RECORDS TO USE:
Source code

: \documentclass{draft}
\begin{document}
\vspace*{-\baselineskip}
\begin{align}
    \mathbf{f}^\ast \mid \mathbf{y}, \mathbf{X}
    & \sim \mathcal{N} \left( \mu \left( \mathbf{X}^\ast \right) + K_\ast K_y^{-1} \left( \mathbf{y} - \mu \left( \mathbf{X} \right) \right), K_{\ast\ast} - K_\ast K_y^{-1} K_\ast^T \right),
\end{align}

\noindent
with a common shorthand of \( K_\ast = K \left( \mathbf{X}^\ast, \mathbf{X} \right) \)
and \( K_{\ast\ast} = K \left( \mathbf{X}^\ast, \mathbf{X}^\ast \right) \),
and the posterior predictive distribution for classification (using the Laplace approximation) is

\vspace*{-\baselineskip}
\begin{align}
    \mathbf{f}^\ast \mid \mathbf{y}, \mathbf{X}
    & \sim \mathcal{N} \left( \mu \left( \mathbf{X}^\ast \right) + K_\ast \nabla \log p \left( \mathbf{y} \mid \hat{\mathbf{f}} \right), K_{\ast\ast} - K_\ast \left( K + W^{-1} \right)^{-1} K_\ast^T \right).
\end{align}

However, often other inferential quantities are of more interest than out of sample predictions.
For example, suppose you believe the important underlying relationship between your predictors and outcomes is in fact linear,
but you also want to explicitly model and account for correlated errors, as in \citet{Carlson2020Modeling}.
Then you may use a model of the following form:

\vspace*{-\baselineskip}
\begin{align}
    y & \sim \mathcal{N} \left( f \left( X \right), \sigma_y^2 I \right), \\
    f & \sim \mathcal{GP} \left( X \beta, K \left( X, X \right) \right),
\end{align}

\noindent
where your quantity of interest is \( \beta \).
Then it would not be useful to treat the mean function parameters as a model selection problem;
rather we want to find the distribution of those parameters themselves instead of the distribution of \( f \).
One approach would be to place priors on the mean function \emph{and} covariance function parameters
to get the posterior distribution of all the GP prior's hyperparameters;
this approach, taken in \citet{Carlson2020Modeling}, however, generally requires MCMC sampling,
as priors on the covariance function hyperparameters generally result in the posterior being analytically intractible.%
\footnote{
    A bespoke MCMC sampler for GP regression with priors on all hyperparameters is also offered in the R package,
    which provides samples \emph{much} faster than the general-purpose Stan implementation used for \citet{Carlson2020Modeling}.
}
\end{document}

AIM OF THE TASK: Only the lines above starting at the line that holds "For example, suppose" and ending at the line that holds "A bespoke MCMC" are to be repeated, exactly and in full.

TASK RESULT:
For example, suppose you believe the important underlying relationship between your predictors and outcomes is in fact linear,
but you also want to explicitly model and account for correlated errors, as in \citet{Carlson2020Modeling}.
Then you may use a model of the following form:

\vspace*{-\baselineskip}
\begin{align}
    y & \sim \mathcal{N} \left( f \left( X \right), \sigma_y^2 I \right), \\
    f & \sim \mathcal{GP} \left( X \beta, K \left( X, X \right) \right),
\end{align}

\noindent
where your quantity of interest is \( \beta \).
Then it would not be useful to treat the mean function parameters as a model selection problem;
rather we want to find the distribution of those parameters themselves instead of the distribution of \( f \).
One approach would be to place priors on the mean function \emph{and} covariance function parameters
to get the posterior distribution of all the GP prior's hyperparameters;
this approach, taken in \citet{Carlson2020Modeling}, however, generally requires MCMC sampling,
as priors on the covariance function hyperparameters generally result in the posterior being analytically intractible.%
\footnote{
    A bespoke MCMC sampler for GP regression with priors on all hyperparameters is also offered in the R package,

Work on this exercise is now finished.